• **THE DATA**:
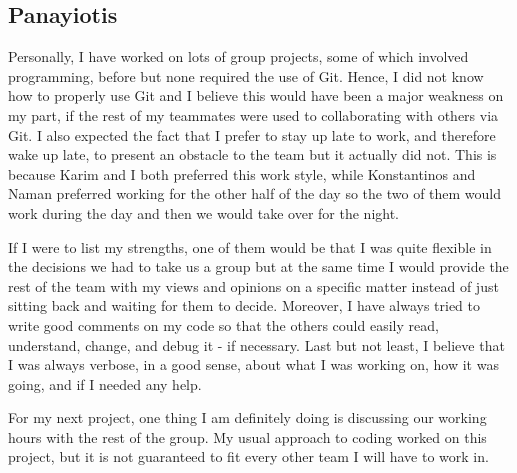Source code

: \documentclass{article}
\begin{document}
\subsection{Panayiotis}
Personally, I have worked on lots of group projects, some of which involved programming, before but none required the use of Git. Hence, I did not know how to properly use Git and I believe this would have been a major weakness on my part, if the rest of my teammates were used to collaborating with others via Git. I also expected the fact that I prefer to stay up late to work, and therefore wake up late, to present an obstacle to the team but it actually did not. This is because Karim and I both preferred this work style, while Konstantinos and Naman preferred working for the other half of the day so the two of them would work during the day and then we would take over for the night.\\ \par \noindent
If I were to list my strengths, one of them would be that I was quite flexible in the decisions we had to take us a group but at the same time I would provide the rest of the team with my views and opinions on a specific matter instead of just sitting back and waiting for them to decide. Moreover, I have always tried to write good comments on my code so that the others could easily read, understand, change, and debug it - if necessary. Last but not least, I believe that I was always verbose, in a good sense, about what I was working on, how it was going, and if I needed any help.\\ \par \noindent
For my next project, one thing I am definitely doing is discussing our working hours with the rest of the group. My usual approach to coding worked on this project, but it is not guaranteed to fit every other team I will have to work in.\\ \par \noindent

\end{document}
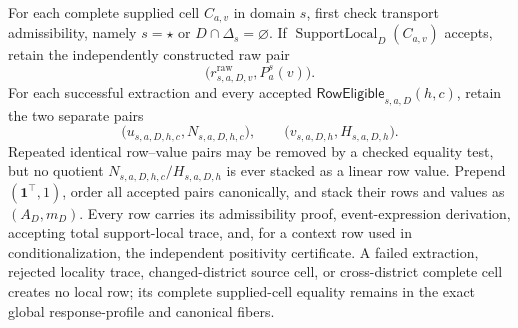 For each complete supplied cell \(C_{a,v}\) in domain \(s\), first check transport admissibility, namely \(s=\star\) or \(D\cap\Delta_s=\varnothing\).  If \(\operatorname{SupportLocal}_D(C_{a,v})\) accepts, retain the independently constructed raw pair
\[
\bigl(r^{\mathrm{raw}}_{s,a,D,v},P_a^s(v)\bigr).
\]
For each successful extraction and every accepted \(\mathsf{RowEligible}_{s,a,D}(h,c)\), retain the two separate pairs
\[
\bigl(u_{s,a,D,h,c},N_{s,a,D,h,c}\bigr),
\qquad
\bigl(v_{s,a,D,h},H_{s,a,D,h}\bigr).
\]
Repeated identical row--value pairs may be removed by a checked equality test, but no quotient \(N_{s,a,D,h,c}/H_{s,a,D,h}\) is ever stacked as a linear row value.  Prepend \((\mathbf 1^\top,1)\), order all accepted pairs canonically, and stack their rows and values as \((A_D,m_D)\).  Every row carries its admissibility proof, event-expression derivation, accepting total support-local trace, and, for a context row used in conditionalization, the independent positivity certificate.  A failed extraction, rejected locality trace, changed-district source cell, or cross-district complete cell creates no local row; its complete supplied-cell equality remains in the exact global response-profile and canonical fibers.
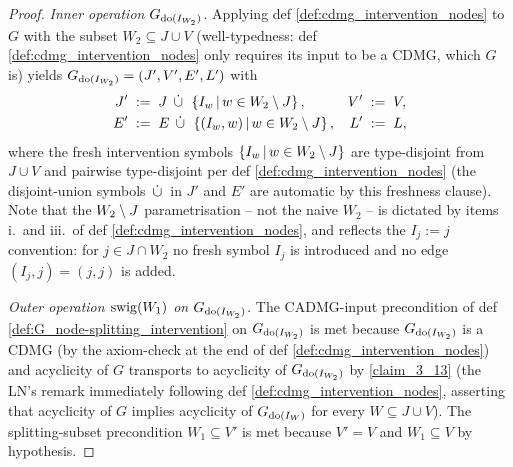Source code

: \documentclass[main]{subfiles}
\begin{document}
\begin{proof}
\smallskip\noindent\emph{Inner operation $G_{\doit(I_{W_2})}$.}
Applying def \ref{def:cdmg_intervention_nodes} to $G$ with the subset $W_2 \subseteq J \cup V$ (well-typedness: def \ref{def:cdmg_intervention_nodes} only requires its input to be a CDMG, which $G$ is) yields $G_{\doit(I_{W_2})} = (J', V', E', L')$ with
\begin{align*}
    J' &\;:=\; J \;\dcup\; \lC I_w \st w \in W_2 \sm J \rC, & V' &\;:=\; V, \\
    E' &\;:=\; E \;\dcup\; \lC (I_w, w) \st w \in W_2 \sm J \rC, & L' &\;:=\; L,
\end{align*}
where the fresh intervention symbols $\lC I_w \st w \in W_2 \sm J \rC$ are type-disjoint from $J \cup V$ and pairwise type-disjoint per def \ref{def:cdmg_intervention_nodes} (the disjoint-union symbols $\dcup$ in $J'$ and $E'$ are automatic by this freshness clause). Note that the $W_2 \sm J$ parametrisation -- not the naive $W_2$ -- is dictated by items i.\ and iii.\ of def \ref{def:cdmg_intervention_nodes}, and reflects the $I_j := j$ convention: for $j \in J \cap W_2$ no fresh symbol $I_j$ is introduced and no edge $(I_j, j) = (j, j)$ is added.

\smallskip\noindent\emph{Outer operation $\swig(W_1)$ on $G_{\doit(I_{W_2})}$.}
The CADMG-input precondition of def \ref{def:G_node-splitting_intervention} on $G_{\doit(I_{W_2})}$ is met because $G_{\doit(I_{W_2})}$ is a CDMG (by the axiom-check at the end of def \ref{def:cdmg_intervention_nodes}) and acyclicity of $G$ transports to acyclicity of $G_{\doit(I_{W_2})}$ by \ref{claim_3_13} (the LN's remark immediately following def \ref{def:cdmg_intervention_nodes}, asserting that acyclicity of $G$ implies acyclicity of $G_{\doit(I_W)}$ for every $W \subseteq J \cup V$). The splitting-subset precondition $W_1 \subseteq V'$ is met because $V' = V$ and $W_1 \subseteq V$ by hypothesis.


\end{proof}
\end{document}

• **BRIEF**:
Your answer should consist of every line from the entries that holds "take".

• **ANSWER SECTION**:
Personally, I have worked on lots of group projects, some of which involved programming, before but none required the use of Git. Hence, I did not know how to properly use Git and I believe this would have been a major weakness on my part, if the rest of my teammates were used to collaborating with others via Git. I also expected the fact that I prefer to stay up late to work, and therefore wake up late, to present an obstacle to the team but it actually did not. This is because Karim and I both preferred this work style, while Konstantinos and Naman preferred working for the other half of the day so the two of them would work during the day and then we would take over for the night.\\ \par \noindent
If I were to list my strengths, one of them would be that I was quite flexible in the decisions we had to take us a group but at the same time I would provide the rest of the team with my views and opinions on a specific matter instead of just sitting back and waiting for them to decide. Moreover, I have always tried to write good comments on my code so that the others could easily read, understand, change, and debug it - if necessary. Last but not least, I believe that I was always verbose, in a good sense, about what I was working on, how it was going, and if I needed any help.\\ \par \noindent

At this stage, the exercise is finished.